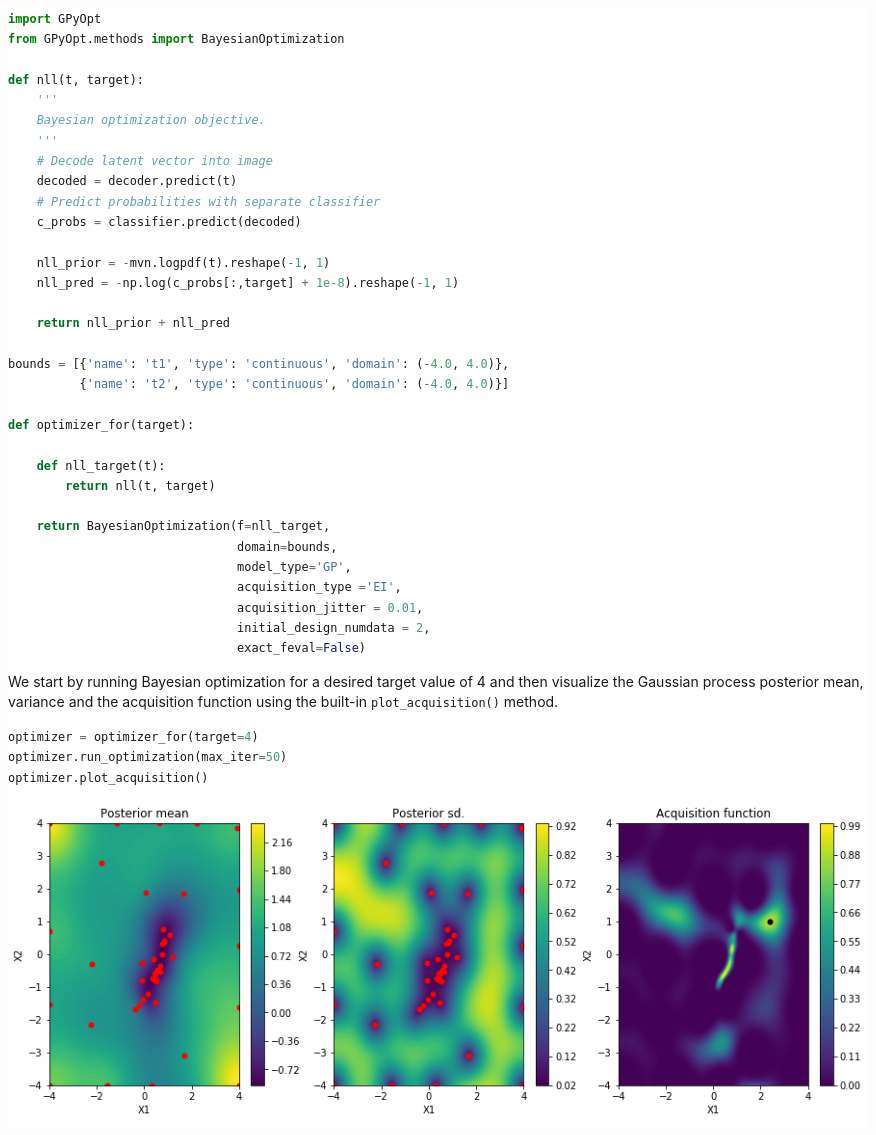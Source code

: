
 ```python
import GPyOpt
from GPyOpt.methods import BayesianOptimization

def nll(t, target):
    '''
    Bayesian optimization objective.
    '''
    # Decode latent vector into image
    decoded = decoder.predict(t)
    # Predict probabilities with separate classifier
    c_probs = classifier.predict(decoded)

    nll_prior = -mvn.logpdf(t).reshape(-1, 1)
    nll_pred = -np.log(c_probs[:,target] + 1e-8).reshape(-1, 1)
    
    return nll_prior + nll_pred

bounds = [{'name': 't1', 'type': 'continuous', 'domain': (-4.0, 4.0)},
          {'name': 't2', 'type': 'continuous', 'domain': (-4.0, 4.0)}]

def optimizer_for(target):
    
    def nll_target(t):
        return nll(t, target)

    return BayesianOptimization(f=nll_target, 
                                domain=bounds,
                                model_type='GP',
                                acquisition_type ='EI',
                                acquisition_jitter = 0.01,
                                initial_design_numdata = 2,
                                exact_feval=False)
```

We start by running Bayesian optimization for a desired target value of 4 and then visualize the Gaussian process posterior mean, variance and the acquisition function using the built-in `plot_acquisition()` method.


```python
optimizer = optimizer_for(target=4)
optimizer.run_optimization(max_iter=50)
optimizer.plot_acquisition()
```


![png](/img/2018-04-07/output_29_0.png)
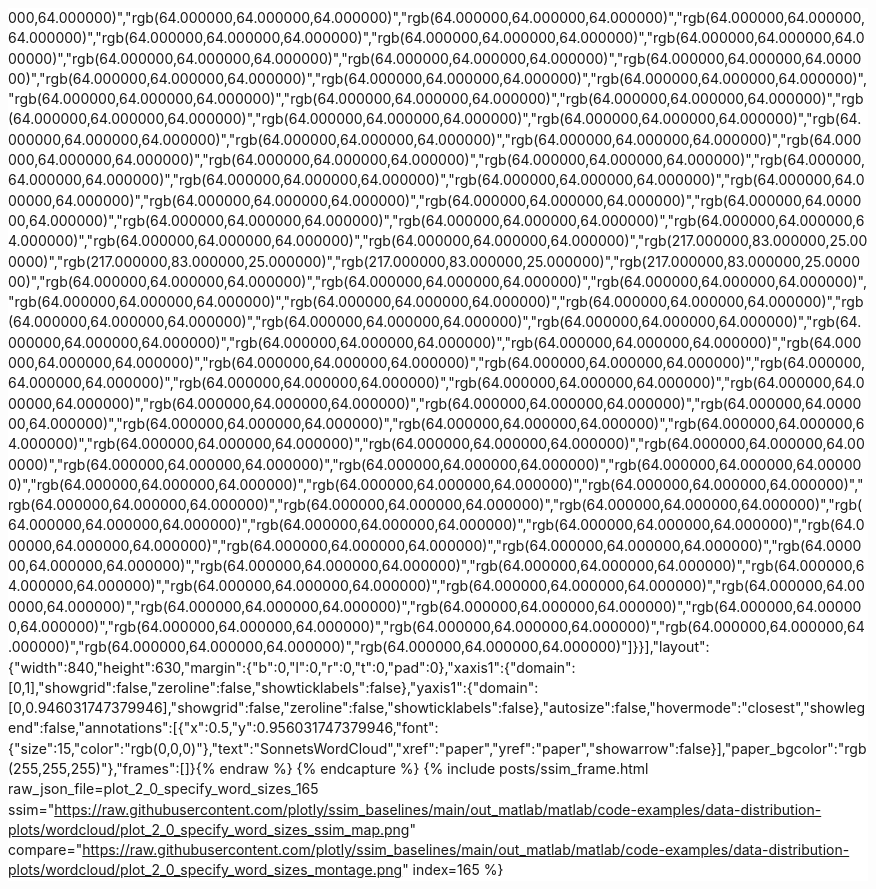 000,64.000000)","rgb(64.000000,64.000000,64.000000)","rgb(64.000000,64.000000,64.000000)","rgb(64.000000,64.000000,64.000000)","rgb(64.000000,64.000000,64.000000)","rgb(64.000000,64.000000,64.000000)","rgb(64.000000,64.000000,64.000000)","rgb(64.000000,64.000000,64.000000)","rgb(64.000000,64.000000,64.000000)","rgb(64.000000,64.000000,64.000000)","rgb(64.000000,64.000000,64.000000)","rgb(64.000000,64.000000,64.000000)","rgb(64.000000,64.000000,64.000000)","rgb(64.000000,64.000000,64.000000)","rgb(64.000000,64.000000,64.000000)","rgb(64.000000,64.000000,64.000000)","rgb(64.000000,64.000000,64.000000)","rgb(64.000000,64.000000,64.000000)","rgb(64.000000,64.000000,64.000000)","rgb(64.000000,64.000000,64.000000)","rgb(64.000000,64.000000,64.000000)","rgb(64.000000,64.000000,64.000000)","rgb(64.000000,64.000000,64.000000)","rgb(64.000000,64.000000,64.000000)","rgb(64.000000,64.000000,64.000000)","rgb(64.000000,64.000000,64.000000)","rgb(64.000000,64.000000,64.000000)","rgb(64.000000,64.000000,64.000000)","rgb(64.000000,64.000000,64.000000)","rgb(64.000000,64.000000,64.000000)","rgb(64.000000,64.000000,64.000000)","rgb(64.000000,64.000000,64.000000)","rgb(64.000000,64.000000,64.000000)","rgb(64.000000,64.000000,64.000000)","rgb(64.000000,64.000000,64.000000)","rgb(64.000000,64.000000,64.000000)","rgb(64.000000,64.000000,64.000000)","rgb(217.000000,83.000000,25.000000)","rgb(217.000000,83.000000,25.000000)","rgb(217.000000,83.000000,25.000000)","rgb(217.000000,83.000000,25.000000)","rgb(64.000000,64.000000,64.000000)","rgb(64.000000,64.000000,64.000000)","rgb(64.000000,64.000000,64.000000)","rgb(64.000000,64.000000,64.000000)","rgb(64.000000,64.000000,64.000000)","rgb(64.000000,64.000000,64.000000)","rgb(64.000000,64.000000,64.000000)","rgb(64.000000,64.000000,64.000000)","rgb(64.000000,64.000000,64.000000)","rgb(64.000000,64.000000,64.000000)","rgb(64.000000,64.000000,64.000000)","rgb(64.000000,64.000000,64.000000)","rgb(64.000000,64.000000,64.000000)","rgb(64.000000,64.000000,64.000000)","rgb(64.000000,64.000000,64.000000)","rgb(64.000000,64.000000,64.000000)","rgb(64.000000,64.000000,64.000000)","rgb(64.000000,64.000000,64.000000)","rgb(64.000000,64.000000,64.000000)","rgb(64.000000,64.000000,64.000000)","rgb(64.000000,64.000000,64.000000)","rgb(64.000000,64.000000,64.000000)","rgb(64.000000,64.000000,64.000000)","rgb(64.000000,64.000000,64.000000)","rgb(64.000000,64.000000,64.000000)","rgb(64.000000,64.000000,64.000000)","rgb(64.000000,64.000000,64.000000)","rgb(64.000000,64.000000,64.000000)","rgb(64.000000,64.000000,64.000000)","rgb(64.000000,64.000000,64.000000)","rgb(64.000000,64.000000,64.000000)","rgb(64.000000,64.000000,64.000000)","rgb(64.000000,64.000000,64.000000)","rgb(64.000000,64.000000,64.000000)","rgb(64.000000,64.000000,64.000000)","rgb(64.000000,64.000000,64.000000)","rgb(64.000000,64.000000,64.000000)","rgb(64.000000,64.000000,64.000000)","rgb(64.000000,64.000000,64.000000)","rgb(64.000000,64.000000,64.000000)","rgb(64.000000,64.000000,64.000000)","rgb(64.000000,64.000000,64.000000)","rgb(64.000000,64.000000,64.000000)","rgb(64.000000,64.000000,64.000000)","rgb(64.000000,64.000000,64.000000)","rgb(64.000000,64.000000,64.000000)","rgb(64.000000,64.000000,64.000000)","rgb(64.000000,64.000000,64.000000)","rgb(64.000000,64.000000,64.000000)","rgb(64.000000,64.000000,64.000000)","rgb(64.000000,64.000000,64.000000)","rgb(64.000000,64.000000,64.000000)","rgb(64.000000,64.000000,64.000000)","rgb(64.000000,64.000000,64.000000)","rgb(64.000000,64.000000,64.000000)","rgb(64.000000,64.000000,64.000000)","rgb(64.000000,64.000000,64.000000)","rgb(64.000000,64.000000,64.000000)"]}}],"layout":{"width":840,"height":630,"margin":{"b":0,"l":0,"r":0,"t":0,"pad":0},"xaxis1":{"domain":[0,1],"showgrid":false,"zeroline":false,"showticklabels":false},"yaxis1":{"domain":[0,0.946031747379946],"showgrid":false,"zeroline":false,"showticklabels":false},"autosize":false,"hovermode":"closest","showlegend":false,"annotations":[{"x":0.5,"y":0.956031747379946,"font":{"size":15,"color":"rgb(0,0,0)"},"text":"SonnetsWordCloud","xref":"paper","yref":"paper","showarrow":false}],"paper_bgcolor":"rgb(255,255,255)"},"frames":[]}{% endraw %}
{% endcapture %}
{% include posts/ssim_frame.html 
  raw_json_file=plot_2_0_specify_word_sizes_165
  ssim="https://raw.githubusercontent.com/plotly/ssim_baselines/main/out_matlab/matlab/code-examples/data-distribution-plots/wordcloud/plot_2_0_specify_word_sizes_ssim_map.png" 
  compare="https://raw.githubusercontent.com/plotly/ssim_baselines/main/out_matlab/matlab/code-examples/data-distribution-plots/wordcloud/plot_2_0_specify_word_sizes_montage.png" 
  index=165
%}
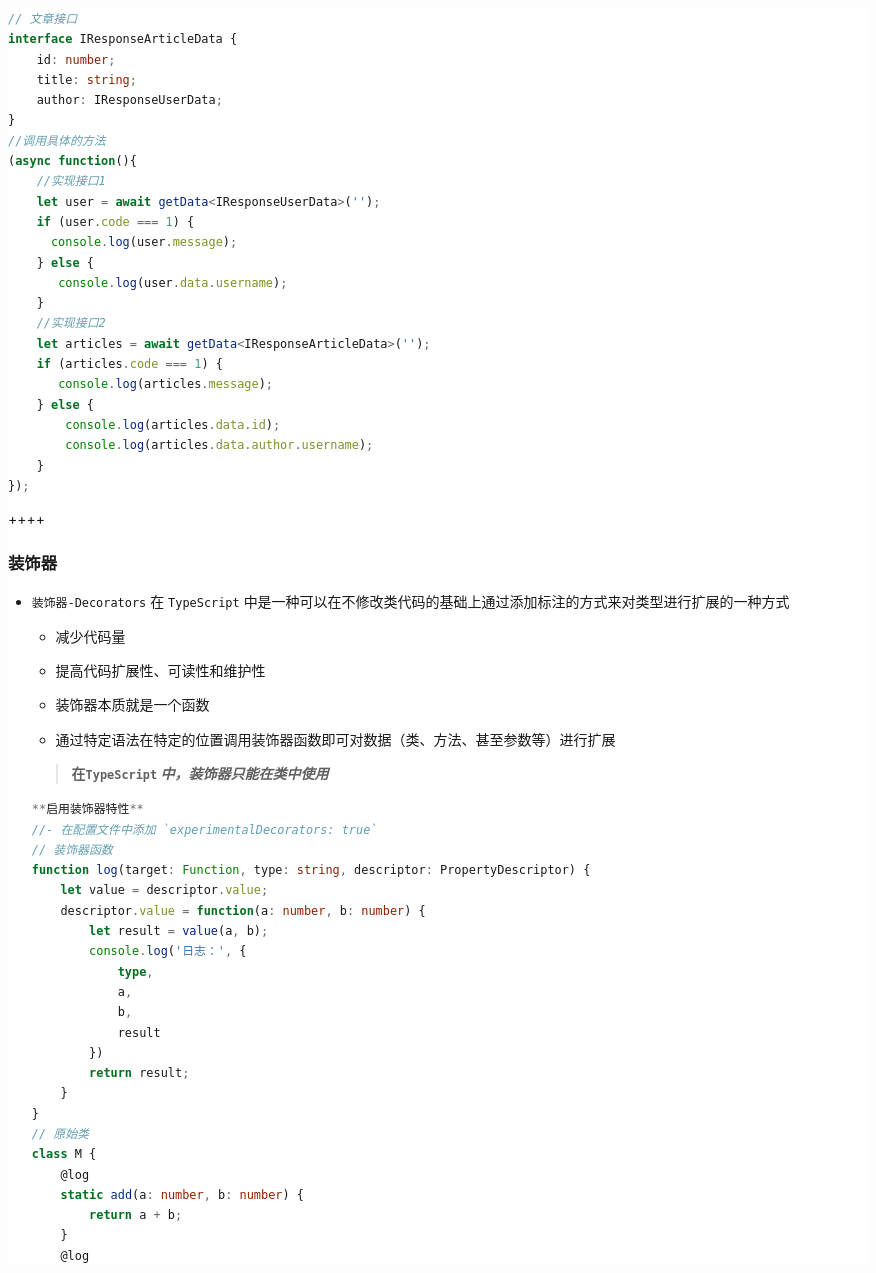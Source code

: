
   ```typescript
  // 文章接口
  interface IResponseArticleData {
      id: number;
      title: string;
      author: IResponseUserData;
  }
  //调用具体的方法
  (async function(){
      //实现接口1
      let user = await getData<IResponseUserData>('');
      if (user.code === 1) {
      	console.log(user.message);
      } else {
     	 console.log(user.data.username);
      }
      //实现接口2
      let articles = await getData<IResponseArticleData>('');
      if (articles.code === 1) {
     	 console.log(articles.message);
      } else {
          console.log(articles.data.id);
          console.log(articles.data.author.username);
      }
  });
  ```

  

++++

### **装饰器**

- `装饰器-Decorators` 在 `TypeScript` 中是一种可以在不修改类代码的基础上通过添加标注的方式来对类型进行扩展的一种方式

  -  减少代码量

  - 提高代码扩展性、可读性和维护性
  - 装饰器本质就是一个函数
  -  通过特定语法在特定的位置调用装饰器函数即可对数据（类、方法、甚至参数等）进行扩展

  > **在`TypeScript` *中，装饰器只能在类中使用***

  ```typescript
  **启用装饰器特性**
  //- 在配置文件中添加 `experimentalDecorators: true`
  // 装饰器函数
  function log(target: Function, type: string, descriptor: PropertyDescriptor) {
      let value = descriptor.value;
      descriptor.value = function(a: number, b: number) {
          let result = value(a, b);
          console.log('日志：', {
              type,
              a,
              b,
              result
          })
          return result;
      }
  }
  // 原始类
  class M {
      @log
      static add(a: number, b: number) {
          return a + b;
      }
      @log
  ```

****

PROBLEM STATEMENT
Where the string "await" occurs in a line of the material above, copy the whole line.

RESPONSE BOX
      let user = await getData<IResponseUserData>('');
      let articles = await getData<IResponseArticleData>('');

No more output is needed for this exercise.